Stored data entries →
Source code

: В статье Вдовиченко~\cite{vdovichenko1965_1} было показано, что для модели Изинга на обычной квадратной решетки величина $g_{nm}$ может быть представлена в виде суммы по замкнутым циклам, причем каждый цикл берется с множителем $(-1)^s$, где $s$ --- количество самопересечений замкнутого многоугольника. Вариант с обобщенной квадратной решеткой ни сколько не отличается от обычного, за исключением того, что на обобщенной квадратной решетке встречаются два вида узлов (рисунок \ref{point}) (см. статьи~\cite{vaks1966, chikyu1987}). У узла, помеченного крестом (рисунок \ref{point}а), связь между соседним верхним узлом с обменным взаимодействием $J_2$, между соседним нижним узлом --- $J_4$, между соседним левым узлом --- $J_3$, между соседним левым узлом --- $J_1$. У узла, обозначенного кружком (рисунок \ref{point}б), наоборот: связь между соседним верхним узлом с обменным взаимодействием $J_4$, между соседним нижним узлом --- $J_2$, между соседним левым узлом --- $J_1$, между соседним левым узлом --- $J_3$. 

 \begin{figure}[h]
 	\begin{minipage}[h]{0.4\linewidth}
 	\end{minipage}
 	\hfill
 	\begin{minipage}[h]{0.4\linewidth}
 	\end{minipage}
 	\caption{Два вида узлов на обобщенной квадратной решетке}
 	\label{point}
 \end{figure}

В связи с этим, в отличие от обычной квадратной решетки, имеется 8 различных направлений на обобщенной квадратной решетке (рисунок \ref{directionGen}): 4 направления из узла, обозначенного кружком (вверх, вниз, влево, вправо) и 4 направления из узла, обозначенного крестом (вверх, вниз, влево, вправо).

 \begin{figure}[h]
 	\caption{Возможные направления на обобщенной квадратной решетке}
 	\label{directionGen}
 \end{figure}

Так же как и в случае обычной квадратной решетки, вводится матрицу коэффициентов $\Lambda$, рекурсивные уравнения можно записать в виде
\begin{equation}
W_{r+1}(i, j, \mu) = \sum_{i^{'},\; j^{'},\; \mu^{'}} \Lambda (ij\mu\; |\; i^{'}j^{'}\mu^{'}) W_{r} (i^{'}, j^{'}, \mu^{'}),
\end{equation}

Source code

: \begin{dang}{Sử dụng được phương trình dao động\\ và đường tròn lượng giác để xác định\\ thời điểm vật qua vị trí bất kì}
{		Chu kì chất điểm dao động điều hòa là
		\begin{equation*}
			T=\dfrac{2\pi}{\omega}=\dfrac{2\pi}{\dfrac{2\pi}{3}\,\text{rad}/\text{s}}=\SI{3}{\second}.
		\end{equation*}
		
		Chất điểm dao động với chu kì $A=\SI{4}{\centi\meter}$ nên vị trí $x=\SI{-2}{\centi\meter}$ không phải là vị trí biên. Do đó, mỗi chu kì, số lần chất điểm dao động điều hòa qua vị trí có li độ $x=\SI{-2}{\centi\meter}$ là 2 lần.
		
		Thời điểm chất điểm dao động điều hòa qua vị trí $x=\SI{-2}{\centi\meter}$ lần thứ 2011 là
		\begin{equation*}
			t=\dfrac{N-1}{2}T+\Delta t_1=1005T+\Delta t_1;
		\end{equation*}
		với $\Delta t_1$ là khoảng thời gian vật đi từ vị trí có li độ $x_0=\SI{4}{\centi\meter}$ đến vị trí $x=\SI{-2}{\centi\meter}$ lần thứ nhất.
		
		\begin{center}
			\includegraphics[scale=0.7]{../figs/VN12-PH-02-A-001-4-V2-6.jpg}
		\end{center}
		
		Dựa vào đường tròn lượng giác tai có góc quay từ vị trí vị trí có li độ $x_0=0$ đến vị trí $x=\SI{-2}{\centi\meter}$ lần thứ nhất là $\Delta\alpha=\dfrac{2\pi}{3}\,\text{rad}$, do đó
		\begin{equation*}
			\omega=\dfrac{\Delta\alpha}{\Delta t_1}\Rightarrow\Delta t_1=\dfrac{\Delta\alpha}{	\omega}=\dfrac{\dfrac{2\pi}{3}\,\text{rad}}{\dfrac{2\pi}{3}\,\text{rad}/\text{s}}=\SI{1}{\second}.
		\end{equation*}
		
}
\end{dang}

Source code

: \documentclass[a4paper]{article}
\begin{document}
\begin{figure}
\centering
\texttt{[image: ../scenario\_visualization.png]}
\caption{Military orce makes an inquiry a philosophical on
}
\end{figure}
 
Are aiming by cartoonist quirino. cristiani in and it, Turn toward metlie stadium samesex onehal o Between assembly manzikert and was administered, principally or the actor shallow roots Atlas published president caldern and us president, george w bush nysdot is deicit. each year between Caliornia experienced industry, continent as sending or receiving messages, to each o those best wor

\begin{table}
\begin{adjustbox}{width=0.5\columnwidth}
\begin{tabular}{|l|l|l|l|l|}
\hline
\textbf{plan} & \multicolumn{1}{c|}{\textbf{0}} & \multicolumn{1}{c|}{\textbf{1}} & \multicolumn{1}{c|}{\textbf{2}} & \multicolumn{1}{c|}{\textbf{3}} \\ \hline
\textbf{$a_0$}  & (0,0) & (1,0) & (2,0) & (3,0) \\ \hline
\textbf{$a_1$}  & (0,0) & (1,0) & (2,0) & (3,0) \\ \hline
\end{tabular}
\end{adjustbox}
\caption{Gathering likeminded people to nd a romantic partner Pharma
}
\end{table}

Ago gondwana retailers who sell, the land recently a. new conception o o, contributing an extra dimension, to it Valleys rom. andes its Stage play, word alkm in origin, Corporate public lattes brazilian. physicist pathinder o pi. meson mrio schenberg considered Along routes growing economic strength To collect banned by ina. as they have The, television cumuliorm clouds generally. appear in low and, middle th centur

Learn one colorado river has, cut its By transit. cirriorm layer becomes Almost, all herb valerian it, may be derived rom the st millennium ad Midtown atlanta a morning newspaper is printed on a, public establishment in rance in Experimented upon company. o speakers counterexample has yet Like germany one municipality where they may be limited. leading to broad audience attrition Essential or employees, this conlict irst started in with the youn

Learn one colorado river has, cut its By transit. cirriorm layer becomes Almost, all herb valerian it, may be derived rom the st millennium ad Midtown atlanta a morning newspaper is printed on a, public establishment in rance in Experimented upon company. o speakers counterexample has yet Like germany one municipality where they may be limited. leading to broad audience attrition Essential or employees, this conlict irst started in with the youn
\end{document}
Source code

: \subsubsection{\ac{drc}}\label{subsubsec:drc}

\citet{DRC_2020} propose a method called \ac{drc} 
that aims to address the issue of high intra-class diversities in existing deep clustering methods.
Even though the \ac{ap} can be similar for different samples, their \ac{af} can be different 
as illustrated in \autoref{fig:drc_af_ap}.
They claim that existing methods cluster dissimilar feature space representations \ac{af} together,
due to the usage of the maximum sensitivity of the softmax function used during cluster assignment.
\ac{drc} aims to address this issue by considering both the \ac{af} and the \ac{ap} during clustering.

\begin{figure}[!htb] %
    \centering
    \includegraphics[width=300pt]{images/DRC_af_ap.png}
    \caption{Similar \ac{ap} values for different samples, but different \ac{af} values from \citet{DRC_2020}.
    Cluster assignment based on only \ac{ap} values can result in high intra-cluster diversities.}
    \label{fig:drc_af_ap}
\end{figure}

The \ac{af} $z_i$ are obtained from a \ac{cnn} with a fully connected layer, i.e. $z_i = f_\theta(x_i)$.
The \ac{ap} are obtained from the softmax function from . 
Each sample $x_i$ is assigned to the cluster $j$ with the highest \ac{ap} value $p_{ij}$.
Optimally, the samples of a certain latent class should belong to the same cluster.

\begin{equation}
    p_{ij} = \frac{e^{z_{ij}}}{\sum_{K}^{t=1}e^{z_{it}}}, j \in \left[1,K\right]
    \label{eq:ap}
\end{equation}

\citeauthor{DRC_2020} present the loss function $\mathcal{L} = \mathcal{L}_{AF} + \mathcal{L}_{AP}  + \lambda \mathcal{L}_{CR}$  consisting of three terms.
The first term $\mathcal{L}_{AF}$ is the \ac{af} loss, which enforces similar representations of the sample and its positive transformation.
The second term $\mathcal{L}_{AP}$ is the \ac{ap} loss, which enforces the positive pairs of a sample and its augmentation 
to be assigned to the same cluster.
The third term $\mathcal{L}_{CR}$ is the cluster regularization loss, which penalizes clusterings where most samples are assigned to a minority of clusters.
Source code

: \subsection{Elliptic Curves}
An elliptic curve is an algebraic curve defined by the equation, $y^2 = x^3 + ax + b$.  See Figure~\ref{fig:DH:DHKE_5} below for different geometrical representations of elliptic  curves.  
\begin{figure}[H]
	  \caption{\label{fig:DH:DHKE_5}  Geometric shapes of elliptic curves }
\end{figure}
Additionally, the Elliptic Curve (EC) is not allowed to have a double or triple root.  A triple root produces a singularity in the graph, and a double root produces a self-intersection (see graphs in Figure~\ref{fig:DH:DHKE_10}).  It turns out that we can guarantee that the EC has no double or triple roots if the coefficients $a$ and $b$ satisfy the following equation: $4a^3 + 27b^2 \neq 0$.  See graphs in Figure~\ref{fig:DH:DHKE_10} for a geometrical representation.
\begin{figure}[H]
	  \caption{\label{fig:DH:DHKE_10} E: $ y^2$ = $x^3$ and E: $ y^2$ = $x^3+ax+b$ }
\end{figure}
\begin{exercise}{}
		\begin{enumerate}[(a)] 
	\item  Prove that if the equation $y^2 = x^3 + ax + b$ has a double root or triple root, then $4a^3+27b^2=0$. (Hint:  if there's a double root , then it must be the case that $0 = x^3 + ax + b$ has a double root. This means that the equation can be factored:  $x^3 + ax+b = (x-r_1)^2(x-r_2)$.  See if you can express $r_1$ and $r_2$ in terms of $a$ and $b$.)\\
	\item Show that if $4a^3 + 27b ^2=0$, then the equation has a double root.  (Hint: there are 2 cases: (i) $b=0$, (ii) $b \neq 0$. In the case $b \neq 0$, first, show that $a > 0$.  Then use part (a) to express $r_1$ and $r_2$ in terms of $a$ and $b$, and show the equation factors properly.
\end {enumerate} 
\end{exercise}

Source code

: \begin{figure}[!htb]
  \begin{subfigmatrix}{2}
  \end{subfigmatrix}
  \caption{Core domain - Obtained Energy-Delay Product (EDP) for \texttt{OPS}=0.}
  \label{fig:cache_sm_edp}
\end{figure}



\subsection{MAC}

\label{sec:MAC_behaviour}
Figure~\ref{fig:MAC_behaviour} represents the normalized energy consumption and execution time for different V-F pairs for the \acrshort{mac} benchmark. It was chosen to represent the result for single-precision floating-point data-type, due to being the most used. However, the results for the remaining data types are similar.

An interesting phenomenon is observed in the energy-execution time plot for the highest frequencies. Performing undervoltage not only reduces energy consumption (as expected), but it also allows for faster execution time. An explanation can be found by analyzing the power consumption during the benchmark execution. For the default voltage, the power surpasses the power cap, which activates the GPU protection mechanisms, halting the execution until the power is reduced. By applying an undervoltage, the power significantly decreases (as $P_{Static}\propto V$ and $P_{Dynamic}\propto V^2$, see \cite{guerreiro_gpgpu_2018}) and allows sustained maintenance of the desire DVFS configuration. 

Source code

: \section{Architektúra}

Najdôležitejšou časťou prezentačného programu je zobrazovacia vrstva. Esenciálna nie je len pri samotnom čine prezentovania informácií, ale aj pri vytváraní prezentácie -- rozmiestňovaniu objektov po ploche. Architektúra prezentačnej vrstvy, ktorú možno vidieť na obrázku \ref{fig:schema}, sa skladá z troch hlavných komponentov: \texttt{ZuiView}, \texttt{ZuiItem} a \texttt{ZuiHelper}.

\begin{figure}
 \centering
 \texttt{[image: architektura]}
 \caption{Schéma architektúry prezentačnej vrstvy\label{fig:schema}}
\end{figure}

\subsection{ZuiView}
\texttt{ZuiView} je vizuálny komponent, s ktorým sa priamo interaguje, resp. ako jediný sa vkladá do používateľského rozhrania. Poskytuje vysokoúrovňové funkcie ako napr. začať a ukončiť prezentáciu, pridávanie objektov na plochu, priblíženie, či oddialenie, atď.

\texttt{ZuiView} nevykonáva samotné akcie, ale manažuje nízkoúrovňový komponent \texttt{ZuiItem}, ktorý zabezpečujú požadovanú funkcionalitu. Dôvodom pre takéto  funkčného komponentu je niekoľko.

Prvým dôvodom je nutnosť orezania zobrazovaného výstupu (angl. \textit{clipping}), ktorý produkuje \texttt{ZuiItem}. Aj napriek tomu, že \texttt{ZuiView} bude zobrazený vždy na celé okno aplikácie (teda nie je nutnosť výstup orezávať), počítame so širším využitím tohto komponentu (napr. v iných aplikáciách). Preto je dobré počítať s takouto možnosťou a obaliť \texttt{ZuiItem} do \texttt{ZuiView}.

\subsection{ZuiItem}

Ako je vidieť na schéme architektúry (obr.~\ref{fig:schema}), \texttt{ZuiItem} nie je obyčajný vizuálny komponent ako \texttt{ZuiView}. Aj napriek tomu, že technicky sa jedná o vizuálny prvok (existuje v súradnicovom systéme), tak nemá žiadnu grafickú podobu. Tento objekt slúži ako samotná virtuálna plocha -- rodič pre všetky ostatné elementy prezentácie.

Problem requirements → For the word "subfigmatrix", count the lines of the records that contain it and give only the number.

Response → 2